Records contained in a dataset
###
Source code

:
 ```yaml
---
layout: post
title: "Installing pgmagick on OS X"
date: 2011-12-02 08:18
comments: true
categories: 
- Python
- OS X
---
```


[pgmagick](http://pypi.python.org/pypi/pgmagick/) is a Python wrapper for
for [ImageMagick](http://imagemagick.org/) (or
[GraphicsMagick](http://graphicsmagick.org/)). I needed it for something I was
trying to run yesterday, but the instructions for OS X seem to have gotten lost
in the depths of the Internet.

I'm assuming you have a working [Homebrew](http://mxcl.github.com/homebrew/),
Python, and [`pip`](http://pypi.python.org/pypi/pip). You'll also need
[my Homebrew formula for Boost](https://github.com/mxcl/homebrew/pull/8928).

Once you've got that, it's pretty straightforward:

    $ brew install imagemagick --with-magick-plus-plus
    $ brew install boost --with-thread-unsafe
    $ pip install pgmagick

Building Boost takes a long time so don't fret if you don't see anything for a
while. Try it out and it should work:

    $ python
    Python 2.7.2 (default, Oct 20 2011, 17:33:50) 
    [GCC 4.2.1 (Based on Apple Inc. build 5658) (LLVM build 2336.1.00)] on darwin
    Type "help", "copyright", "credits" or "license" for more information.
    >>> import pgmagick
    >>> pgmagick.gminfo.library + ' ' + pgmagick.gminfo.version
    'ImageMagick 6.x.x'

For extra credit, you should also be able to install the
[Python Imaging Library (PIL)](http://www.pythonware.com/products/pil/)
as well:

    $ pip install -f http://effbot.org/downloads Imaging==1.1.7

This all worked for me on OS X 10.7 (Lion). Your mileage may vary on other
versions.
###
_Work request_. Every entry above has to be returned exactly as written.

_Final answer_.
Source code

:
 ```yaml
---
layout: post
title: "Installing pgmagick on OS X"
date: 2011-12-02 08:18
comments: true
categories: 
- Python
- OS X
---
```


[pgmagick](http://pypi.python.org/pypi/pgmagick/) is a Python wrapper for
for [ImageMagick](http://imagemagick.org/) (or
[GraphicsMagick](http://graphicsmagick.org/)). I needed it for something I was
trying to run yesterday, but the instructions for OS X seem to have gotten lost
in the depths of the Internet.

I'm assuming you have a working [Homebrew](http://mxcl.github.com/homebrew/),
Python, and [`pip`](http://pypi.python.org/pypi/pip). You'll also need
[my Homebrew formula for Boost](https://github.com/mxcl/homebrew/pull/8928).

Once you've got that, it's pretty straightforward:

    $ brew install imagemagick --with-magick-plus-plus
    $ brew install boost --with-thread-unsafe
    $ pip install pgmagick

Building Boost takes a long time so don't fret if you don't see anything for a
while. Try it out and it should work:

    $ python
    Python 2.7.2 (default, Oct 20 2011, 17:33:50) 
    [GCC 4.2.1 (Based on Apple Inc. build 5658) (LLVM build 2336.1.00)] on darwin
    Type "help", "copyright", "credits" or "license" for more information.
    >>> import pgmagick
    >>> pgmagick.gminfo.library + ' ' + pgmagick.gminfo.version
    'ImageMagick 6.x.x'

For extra credit, you should also be able to install the
[Python Imaging Library (PIL)](http://www.pythonware.com/products/pil/)
as well:

    $ pip install -f http://effbot.org/downloads Imaging==1.1.7

This all worked for me on OS X 10.7 (Lion). Your mileage may vary on other
versions.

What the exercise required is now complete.